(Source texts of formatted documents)
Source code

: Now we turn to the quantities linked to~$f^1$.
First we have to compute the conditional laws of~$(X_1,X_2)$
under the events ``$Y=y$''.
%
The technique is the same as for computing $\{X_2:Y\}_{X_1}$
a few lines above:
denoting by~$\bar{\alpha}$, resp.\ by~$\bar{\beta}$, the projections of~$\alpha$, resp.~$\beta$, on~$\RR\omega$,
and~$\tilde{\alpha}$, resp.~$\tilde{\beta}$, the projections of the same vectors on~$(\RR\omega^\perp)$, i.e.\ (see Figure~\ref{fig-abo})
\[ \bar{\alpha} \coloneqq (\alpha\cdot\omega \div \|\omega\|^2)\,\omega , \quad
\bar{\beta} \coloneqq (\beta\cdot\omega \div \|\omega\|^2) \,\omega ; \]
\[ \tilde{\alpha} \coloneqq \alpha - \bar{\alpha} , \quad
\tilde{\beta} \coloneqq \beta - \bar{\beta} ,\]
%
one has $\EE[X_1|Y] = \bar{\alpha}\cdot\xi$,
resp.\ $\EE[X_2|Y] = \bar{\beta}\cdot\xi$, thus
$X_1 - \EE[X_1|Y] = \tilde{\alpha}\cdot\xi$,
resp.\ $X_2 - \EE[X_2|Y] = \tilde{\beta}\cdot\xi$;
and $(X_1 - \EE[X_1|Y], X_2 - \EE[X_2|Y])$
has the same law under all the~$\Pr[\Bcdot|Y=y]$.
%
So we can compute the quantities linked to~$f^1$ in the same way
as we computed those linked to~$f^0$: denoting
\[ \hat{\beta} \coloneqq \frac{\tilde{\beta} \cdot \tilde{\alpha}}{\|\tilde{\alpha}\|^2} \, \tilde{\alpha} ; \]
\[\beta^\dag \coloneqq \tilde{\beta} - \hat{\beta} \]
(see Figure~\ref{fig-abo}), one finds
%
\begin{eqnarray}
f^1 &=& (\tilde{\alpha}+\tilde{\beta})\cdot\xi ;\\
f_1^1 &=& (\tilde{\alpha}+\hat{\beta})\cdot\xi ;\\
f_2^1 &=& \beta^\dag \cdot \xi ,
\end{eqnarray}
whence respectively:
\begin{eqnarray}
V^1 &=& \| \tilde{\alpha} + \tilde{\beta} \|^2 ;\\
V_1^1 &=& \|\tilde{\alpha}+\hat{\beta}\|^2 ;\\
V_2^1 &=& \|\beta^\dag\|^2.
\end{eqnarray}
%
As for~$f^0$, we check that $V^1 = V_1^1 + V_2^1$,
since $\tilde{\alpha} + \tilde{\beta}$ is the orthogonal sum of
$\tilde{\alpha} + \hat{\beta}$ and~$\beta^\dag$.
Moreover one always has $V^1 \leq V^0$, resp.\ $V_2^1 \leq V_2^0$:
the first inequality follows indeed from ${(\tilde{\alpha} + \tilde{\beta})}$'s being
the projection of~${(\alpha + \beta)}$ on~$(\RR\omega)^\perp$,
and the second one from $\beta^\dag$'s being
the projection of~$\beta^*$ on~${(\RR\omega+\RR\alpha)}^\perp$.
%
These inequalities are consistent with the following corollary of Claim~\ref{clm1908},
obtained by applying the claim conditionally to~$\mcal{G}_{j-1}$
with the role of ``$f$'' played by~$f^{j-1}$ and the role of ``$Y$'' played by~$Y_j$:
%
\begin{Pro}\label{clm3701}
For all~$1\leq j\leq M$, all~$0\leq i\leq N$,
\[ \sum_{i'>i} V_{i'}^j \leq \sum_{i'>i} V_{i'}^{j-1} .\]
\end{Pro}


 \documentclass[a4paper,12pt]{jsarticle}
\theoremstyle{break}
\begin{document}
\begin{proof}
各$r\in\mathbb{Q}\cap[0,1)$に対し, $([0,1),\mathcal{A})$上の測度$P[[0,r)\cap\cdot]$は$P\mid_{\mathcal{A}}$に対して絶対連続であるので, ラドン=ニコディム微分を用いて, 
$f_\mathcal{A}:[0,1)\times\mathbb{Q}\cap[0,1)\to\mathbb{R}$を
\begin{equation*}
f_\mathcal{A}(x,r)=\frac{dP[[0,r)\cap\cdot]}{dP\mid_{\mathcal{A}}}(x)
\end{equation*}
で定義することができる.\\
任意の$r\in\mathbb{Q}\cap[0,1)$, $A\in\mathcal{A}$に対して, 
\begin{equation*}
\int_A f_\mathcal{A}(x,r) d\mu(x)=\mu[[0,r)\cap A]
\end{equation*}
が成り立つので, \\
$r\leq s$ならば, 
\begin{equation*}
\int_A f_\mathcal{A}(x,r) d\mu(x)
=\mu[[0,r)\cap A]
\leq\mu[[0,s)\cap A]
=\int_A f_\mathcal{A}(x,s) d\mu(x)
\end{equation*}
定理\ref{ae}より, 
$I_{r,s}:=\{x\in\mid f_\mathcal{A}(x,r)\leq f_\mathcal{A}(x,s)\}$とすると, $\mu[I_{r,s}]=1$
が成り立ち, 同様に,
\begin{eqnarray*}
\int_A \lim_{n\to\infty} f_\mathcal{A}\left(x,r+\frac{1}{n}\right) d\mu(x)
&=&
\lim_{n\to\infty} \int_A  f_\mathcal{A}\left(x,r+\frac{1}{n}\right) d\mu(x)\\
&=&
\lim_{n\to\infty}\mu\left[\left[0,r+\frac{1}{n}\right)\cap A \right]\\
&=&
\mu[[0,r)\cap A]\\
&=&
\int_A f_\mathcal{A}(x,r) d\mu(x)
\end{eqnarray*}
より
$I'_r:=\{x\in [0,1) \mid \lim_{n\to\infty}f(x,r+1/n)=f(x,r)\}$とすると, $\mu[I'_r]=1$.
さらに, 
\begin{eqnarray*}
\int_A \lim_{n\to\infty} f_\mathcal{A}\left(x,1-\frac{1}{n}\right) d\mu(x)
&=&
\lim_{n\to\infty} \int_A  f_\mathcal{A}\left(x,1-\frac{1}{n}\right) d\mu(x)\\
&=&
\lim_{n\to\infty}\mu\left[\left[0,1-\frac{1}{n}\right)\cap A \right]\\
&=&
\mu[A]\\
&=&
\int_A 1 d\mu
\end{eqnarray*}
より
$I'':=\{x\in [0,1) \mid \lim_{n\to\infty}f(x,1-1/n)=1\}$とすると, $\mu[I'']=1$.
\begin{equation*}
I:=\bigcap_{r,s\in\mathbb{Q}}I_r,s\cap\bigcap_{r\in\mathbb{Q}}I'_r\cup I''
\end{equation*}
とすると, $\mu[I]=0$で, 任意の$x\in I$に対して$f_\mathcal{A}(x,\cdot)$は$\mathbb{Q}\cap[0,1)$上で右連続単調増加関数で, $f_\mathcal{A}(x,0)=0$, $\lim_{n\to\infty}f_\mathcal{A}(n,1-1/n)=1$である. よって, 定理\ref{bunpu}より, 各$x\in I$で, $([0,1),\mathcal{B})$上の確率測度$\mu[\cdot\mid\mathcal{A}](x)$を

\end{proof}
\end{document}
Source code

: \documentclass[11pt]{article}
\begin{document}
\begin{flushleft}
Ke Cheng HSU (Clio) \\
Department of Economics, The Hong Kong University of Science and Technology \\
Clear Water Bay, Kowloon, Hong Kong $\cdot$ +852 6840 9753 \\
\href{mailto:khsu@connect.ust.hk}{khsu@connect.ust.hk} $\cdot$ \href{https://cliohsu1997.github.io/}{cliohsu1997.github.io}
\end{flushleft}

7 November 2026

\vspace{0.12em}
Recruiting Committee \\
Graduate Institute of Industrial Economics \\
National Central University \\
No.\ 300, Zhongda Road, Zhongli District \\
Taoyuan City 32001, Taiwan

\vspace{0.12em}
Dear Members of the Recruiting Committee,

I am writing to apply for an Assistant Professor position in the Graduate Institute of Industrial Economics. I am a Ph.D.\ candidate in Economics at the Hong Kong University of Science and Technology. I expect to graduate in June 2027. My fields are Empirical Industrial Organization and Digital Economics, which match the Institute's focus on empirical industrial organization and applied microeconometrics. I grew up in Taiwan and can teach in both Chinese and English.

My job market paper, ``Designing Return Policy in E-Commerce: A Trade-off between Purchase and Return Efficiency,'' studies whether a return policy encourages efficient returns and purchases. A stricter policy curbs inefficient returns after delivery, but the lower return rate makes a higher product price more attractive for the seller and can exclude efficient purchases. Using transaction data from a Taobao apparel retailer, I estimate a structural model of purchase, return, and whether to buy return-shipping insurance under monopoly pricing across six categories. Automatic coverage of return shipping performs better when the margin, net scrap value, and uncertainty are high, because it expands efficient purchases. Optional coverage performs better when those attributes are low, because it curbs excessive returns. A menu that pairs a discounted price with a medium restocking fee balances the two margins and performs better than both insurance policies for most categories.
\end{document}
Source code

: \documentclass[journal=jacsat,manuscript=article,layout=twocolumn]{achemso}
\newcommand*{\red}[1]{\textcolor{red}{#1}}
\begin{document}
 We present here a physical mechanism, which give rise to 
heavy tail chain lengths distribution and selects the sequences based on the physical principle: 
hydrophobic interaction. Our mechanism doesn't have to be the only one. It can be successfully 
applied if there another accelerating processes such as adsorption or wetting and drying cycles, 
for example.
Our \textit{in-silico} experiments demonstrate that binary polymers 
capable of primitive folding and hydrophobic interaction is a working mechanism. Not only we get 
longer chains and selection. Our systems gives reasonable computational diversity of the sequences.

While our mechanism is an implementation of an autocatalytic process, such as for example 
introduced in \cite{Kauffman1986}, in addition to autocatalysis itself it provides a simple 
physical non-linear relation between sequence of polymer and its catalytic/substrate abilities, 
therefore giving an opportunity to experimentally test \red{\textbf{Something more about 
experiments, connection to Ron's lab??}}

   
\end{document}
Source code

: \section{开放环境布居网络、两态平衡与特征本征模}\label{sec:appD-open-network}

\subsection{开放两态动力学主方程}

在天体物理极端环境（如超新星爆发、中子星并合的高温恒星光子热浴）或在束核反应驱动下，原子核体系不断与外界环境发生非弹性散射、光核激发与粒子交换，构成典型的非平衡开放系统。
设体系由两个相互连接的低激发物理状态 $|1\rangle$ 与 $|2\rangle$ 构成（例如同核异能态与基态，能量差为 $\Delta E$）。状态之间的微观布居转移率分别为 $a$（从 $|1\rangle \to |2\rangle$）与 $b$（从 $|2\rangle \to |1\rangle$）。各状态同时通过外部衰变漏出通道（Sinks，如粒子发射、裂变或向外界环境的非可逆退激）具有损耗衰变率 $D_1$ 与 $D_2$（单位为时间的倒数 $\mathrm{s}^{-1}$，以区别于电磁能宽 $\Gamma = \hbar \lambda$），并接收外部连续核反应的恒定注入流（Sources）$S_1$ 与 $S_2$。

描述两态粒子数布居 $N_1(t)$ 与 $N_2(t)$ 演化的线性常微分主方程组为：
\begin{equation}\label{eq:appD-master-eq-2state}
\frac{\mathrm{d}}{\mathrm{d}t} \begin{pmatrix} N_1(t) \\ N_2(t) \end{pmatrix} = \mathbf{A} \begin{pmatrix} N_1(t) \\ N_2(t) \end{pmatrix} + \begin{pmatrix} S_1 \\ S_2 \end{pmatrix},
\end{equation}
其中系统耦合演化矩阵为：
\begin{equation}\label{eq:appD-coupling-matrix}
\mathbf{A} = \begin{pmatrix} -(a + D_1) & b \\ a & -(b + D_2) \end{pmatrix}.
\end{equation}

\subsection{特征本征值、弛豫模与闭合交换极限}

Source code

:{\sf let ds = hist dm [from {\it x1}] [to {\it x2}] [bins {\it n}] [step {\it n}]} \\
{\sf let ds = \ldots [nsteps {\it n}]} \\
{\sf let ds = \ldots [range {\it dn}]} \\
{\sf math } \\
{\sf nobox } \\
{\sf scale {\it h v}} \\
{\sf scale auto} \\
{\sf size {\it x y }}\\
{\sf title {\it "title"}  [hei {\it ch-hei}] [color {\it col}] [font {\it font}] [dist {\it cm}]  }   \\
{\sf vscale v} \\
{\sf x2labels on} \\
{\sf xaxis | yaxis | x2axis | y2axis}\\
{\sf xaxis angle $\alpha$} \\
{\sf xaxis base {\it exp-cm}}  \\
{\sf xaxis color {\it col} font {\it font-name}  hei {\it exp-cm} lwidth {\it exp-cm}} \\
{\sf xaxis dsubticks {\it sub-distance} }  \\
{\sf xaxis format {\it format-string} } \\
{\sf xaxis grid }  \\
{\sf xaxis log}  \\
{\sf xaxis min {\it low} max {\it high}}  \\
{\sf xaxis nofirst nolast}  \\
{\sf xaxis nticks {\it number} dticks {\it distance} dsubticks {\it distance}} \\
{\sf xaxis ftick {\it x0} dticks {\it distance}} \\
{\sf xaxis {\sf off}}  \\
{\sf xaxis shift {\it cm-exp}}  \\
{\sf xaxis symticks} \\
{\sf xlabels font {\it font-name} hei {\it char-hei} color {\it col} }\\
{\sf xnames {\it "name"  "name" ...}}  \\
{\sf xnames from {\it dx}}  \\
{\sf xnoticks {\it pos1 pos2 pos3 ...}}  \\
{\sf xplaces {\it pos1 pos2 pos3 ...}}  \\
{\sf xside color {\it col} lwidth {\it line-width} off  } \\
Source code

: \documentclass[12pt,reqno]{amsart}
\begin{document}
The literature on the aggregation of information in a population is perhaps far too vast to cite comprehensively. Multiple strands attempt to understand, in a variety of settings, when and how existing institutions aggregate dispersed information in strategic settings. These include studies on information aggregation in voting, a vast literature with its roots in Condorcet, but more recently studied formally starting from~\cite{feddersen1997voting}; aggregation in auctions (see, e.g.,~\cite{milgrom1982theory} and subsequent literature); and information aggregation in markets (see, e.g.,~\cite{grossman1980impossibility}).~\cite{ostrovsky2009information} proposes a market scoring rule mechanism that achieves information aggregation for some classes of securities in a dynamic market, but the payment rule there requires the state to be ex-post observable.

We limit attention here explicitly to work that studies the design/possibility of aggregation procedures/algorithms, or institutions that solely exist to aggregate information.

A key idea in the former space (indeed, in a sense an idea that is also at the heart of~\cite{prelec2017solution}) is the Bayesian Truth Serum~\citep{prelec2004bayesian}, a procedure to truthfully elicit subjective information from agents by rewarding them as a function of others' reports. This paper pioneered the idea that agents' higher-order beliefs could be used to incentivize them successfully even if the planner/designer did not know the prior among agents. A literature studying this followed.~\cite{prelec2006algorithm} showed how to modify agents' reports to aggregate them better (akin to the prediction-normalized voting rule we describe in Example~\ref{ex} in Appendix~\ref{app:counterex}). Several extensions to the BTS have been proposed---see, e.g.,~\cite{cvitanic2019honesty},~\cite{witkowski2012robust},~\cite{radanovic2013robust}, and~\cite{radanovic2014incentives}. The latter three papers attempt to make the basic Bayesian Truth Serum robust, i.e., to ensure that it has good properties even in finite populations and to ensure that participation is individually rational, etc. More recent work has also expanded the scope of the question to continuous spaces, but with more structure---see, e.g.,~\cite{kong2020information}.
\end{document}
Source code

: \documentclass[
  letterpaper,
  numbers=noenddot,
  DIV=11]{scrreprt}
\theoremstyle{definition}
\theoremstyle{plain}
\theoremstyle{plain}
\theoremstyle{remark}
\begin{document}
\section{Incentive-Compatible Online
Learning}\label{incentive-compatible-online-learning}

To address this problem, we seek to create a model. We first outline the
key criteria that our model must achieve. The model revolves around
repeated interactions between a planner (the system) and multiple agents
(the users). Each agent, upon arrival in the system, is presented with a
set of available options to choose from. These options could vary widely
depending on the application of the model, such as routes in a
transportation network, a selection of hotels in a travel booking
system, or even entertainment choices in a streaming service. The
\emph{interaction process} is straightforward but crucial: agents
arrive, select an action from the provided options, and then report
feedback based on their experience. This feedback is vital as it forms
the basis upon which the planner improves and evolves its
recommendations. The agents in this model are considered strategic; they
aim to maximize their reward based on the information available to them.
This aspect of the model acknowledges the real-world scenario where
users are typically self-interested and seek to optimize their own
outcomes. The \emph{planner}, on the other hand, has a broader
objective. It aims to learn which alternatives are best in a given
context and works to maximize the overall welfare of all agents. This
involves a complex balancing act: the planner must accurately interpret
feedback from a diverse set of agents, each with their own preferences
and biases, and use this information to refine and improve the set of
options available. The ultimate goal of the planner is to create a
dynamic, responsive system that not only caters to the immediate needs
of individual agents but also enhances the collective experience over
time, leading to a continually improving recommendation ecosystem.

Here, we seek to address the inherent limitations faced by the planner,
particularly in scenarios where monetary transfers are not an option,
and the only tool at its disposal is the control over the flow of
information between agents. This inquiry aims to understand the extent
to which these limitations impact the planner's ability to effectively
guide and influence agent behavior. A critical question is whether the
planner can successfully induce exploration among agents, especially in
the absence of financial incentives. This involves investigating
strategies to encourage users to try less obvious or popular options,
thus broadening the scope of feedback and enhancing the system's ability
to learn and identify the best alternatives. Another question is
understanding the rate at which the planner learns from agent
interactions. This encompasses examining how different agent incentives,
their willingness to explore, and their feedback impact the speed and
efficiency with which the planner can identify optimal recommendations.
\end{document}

- BRIEF
When a line of the records includes "interactions", that line belongs in the answer.

- SOLUTION
repeated interactions between a planner (the system) and multiple agents
interactions. This encompasses examining how different agent incentives,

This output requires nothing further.